Developmental Math Redesign

In North Carolina and also at SCC, a total redesign of Developmental Math was instituted for the first time in the fall of 2012.  The purpose of this redesign is to accelerate learning in order to reduce the amount of time students spend in developmental math courses.  This redesign included streamlining developmental math into 8 four-week sections.  Placement testing allows for students to place into particular sections and place out of other sections.  Each gatekeeper course may have a different requirement for the modules a student needs to complete before placing into the gatekeeper math.  For example, Math 140 requires that students place out of or complete DMA 1-4 (which can be completed in one semester), while Math 171 require students place out of or complete DMA 1-8 (which can be completed in two semesters).  Prior to its implementation in Fall 2011, students spent an average of 1.47 terms in developmental math; however, by Spring 2013 that was decreased to 1.25 terms.  Also, Spring 2013 had 79.2% of students completing their developmental math sequence within one term, as opposed to 60.6% in Fall 2011.  While we are effective with accelerating the program, we also wanted to ensure that students were successfully completing their gatekeeper math courses.

We have been pleased with the outcome of student performance in the gatekeeper math courses.  As the chart displays, developmental math students taking the gatekeeper math courses are completing the gatekeeper math at a slightly less rate (85% non-developmental vs. 84% developmental); however, developmental students are slightly more successful (making at least a “C" or better) in the gatekeeper math (71% non-developmental vs. 72% developmental).  

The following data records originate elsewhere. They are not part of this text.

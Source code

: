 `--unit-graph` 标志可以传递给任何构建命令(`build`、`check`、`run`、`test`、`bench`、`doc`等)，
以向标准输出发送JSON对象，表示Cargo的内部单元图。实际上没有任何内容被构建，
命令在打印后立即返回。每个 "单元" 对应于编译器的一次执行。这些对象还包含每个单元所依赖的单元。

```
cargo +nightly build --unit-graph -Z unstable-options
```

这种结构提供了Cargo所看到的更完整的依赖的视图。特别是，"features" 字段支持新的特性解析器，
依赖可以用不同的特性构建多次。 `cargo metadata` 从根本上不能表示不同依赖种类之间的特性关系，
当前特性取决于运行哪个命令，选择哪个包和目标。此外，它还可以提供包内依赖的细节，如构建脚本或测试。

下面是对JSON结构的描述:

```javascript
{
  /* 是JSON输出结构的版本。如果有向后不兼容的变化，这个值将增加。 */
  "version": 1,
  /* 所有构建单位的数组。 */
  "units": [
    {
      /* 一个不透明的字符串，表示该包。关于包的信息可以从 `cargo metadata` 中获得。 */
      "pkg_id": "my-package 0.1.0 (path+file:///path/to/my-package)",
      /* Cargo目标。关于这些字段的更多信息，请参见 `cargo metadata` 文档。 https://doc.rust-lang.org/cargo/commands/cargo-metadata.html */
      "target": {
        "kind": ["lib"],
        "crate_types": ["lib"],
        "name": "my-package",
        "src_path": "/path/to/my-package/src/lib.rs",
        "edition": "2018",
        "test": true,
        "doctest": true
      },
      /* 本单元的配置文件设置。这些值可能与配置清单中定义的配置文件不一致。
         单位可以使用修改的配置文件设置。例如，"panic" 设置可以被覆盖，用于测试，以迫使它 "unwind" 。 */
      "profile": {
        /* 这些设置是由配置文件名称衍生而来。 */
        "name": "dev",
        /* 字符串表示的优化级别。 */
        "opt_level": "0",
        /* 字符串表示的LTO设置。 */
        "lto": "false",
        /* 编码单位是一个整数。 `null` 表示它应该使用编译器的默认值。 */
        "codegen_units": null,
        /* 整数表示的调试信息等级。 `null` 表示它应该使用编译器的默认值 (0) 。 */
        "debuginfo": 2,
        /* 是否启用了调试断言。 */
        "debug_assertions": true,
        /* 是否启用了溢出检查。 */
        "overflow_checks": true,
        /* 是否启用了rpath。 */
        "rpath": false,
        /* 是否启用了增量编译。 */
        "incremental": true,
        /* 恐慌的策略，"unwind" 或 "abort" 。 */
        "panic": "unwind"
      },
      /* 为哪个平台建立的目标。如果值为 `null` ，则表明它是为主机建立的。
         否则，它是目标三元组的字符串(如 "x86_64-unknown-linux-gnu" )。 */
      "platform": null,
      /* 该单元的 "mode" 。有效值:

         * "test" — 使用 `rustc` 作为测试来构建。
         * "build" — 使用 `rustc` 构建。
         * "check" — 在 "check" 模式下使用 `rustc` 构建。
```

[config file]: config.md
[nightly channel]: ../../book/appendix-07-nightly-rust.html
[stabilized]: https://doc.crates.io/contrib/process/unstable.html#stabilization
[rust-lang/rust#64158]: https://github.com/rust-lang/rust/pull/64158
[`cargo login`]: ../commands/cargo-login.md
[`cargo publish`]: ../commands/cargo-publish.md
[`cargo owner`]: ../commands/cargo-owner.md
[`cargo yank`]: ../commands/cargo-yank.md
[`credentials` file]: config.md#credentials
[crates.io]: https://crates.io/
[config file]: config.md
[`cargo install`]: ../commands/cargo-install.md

The redesign of our developmental courses has helped to better-prepare students for their gatekeeper Math courses, with developmental students keeping up to pace with others who were placed into gatekeeper courses. We are always interested in improving the experience of our students and learning ways that support students throughout the developmental education process. Implementing the project was a bit difficult when it came to deciding if the College should use modules or course shells that could contain multiple modules. It was determined that the shells would provide students with the most flexibility to complete their requirements. In addition, working with Financial Aid to insure courses are covered for students, especially veterans, has proven to be more difficult than initially anticipated. As we worked with Financial Aid, we discovered processes to ease the process of registration. Financial Aid also worked with Veterans Affairs (VA) to work on an acceptable course format that would be approved for VA funding.